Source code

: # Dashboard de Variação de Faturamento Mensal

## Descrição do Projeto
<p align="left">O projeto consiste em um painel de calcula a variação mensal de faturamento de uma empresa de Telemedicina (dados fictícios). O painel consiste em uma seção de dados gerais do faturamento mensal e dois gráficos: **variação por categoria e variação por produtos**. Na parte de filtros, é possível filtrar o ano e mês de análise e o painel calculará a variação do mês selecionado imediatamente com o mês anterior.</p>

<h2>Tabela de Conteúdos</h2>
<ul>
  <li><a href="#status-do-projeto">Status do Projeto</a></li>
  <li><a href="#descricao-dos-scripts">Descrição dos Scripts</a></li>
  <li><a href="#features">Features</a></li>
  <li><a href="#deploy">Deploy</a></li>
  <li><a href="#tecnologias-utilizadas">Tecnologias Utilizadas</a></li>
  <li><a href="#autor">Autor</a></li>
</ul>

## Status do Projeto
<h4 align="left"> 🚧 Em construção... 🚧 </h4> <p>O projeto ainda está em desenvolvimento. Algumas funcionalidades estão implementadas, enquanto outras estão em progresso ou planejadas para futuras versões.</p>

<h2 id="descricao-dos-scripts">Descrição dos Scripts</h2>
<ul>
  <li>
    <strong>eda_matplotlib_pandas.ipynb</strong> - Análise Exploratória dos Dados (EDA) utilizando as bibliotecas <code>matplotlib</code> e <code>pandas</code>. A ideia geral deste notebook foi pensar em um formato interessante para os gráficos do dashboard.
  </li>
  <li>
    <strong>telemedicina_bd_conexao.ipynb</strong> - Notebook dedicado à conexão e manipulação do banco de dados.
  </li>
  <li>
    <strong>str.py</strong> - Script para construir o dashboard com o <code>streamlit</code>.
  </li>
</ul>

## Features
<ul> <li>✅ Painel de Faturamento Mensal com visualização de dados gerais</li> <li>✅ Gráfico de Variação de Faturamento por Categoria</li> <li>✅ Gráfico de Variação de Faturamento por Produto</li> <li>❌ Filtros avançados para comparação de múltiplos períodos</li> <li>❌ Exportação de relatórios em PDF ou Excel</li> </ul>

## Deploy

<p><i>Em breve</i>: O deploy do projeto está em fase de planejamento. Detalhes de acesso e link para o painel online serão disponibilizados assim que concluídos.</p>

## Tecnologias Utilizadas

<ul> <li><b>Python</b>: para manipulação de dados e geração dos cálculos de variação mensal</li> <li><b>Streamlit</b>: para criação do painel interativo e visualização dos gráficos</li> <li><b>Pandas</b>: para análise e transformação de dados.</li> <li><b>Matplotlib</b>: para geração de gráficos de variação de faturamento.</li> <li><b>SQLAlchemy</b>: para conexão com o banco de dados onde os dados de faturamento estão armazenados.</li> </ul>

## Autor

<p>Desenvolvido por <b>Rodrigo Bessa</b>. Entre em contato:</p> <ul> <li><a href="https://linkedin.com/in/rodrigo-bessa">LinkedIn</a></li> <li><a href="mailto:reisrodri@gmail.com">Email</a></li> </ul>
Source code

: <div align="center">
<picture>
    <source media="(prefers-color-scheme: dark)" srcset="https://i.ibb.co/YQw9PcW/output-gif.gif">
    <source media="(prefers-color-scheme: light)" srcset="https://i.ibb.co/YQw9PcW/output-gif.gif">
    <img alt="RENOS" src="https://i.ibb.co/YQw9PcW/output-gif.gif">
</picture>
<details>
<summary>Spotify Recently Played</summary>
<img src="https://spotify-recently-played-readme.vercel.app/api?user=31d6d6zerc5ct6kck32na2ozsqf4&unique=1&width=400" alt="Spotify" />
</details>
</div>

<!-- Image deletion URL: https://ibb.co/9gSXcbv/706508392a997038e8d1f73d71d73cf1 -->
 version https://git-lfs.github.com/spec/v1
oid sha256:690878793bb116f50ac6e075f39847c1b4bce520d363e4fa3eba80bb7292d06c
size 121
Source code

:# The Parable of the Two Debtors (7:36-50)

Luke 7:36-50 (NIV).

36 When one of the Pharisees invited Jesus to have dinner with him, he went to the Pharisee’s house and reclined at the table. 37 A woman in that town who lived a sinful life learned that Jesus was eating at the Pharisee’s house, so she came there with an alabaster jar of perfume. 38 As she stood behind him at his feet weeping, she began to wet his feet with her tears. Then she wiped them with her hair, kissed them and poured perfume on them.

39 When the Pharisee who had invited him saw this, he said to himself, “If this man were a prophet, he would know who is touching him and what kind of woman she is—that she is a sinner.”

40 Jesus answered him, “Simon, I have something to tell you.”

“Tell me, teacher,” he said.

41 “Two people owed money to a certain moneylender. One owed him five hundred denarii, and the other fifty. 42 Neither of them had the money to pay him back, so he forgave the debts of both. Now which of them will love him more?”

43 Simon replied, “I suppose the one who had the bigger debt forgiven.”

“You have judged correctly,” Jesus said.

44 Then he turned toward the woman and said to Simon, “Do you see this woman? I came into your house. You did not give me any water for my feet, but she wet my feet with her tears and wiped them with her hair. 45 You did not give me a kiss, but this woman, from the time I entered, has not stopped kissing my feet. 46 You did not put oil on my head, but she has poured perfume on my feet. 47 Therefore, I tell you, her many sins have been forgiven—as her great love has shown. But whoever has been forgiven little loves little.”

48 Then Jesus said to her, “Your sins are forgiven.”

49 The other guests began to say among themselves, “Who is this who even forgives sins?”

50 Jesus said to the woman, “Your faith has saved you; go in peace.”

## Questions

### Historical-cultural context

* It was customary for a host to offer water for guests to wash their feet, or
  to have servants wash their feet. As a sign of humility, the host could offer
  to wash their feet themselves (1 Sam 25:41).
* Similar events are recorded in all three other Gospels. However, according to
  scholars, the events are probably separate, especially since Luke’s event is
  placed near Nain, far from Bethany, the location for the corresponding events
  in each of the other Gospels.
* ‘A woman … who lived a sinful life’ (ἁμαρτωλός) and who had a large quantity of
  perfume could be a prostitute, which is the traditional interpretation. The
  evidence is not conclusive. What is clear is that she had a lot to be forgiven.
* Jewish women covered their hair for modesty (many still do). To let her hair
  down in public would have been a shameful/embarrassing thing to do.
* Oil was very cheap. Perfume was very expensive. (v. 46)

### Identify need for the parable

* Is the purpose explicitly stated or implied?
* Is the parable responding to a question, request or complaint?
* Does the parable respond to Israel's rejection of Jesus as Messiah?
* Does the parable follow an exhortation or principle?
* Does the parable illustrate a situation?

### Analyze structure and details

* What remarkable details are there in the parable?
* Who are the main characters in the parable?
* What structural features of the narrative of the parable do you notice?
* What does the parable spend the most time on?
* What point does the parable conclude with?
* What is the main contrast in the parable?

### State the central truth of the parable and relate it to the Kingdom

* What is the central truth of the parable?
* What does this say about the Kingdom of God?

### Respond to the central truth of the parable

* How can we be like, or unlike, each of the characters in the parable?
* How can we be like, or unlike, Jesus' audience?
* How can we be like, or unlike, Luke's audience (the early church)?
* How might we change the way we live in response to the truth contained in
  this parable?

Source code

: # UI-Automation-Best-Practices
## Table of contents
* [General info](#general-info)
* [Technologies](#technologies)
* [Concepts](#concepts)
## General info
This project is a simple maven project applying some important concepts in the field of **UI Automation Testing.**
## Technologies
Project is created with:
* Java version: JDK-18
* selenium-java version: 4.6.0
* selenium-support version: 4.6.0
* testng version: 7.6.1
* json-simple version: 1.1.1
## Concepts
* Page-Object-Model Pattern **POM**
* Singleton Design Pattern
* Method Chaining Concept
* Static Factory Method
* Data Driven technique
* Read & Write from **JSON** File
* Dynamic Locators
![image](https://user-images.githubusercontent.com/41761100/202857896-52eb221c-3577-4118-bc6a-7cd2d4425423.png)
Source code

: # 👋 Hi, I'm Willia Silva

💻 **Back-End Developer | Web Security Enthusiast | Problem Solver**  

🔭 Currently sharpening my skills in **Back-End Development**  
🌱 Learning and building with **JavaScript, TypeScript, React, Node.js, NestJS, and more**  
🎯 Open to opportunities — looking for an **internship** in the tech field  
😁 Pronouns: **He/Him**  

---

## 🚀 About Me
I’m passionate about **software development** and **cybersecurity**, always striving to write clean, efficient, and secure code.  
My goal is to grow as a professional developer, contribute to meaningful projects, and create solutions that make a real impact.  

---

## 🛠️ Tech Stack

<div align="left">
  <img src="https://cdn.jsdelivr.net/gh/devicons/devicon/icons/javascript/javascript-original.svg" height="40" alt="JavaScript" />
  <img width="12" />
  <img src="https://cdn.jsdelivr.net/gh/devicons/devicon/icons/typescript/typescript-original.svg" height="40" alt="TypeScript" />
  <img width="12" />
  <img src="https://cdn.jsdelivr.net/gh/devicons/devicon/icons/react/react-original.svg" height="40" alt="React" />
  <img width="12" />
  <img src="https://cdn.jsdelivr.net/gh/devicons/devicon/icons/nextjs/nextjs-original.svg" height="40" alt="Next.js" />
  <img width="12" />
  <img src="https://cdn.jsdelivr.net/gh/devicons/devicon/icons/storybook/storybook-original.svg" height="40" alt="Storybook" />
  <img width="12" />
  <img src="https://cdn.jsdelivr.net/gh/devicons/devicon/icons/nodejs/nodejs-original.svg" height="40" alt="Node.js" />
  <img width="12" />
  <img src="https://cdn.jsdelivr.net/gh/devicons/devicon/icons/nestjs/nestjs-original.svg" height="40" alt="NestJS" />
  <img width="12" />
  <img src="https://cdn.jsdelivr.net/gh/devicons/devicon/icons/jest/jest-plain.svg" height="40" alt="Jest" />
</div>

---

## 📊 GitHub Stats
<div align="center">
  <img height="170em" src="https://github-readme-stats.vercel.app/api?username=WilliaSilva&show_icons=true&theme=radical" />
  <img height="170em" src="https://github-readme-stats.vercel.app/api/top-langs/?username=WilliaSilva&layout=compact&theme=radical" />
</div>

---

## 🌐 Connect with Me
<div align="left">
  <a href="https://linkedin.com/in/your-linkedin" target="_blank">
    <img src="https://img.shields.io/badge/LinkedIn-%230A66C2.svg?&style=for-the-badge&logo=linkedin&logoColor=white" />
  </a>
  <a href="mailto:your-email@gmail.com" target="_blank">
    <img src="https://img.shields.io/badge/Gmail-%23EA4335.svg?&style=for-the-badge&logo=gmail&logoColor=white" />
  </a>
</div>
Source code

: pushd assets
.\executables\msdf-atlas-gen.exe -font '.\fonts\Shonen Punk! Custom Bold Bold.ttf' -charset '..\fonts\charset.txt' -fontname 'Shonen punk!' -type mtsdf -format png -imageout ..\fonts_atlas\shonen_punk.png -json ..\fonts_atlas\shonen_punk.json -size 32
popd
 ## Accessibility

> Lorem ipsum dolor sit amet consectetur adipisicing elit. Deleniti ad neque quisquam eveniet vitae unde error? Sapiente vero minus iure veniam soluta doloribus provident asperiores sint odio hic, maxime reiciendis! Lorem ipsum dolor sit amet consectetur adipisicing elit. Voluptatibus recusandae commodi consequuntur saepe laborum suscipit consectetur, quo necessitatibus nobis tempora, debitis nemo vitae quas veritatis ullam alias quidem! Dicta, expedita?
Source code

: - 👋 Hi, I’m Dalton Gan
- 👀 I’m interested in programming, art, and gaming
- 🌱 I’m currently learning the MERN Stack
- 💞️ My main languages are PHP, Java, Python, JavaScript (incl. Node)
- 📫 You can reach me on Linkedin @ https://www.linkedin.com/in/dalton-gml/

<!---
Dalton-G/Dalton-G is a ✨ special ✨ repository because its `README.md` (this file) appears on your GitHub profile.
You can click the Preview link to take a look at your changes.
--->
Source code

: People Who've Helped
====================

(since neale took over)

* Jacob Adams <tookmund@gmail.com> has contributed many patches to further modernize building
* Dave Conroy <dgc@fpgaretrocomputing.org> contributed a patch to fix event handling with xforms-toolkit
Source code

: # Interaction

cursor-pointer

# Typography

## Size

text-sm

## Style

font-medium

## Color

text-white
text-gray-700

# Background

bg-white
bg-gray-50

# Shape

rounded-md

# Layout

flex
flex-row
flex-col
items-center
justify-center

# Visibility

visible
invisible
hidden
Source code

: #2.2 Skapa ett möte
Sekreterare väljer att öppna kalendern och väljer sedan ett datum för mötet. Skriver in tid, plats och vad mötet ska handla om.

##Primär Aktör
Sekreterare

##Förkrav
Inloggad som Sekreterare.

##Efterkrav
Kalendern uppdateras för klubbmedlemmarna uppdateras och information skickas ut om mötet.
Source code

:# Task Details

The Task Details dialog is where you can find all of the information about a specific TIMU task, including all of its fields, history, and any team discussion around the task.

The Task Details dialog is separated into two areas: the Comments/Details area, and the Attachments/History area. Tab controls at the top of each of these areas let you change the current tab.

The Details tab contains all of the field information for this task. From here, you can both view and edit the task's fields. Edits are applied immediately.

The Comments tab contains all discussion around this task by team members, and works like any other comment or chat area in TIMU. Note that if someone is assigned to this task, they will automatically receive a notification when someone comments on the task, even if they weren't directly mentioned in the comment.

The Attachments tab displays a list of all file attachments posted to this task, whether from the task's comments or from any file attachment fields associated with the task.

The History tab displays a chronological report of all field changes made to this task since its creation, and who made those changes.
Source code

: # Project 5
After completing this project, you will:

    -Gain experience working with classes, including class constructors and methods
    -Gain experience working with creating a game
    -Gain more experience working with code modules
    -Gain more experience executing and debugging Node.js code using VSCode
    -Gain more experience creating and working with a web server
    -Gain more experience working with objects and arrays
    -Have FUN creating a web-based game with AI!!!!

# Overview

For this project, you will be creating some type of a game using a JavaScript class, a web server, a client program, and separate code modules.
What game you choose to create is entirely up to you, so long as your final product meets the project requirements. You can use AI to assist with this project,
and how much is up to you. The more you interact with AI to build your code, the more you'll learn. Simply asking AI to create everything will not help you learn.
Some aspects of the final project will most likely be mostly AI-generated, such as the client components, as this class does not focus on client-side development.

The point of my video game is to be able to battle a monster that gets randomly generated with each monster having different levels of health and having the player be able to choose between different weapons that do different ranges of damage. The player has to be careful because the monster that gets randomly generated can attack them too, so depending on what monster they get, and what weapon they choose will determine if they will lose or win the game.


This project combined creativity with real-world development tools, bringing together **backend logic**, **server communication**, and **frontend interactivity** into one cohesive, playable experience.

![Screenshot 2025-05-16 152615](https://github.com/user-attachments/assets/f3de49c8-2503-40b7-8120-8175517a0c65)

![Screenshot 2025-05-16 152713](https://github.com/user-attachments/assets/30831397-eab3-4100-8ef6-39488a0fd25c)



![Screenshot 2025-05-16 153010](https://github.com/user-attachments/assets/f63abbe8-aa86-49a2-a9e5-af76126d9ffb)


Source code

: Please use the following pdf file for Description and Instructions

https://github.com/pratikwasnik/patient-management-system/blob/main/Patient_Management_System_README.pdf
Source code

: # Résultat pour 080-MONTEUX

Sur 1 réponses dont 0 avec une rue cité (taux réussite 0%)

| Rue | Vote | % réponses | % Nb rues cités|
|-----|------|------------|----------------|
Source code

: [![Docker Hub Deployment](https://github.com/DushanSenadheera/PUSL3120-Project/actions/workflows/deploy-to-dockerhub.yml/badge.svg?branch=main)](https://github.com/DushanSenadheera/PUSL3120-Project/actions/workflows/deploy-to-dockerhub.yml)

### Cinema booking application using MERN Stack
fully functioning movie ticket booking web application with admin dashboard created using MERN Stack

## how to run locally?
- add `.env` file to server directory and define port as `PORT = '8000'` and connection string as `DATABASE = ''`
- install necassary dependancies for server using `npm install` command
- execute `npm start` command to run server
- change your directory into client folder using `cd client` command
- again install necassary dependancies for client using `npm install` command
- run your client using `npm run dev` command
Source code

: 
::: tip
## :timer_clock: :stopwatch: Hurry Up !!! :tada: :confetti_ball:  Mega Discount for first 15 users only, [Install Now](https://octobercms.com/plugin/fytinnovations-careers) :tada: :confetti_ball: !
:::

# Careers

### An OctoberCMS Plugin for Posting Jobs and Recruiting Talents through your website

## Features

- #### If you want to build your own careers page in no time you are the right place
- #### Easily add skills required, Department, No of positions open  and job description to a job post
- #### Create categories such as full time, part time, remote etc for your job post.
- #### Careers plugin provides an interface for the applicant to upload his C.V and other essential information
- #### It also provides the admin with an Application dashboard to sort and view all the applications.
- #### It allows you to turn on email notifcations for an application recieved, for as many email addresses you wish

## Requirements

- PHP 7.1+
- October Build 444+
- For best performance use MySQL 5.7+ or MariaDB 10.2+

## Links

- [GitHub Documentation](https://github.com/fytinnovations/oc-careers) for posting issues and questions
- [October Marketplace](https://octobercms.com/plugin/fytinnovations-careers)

BRIEF
Line count for "class": count the lines in the records above that contain this word, and write only the number.

EXERCISE SOLUTION
3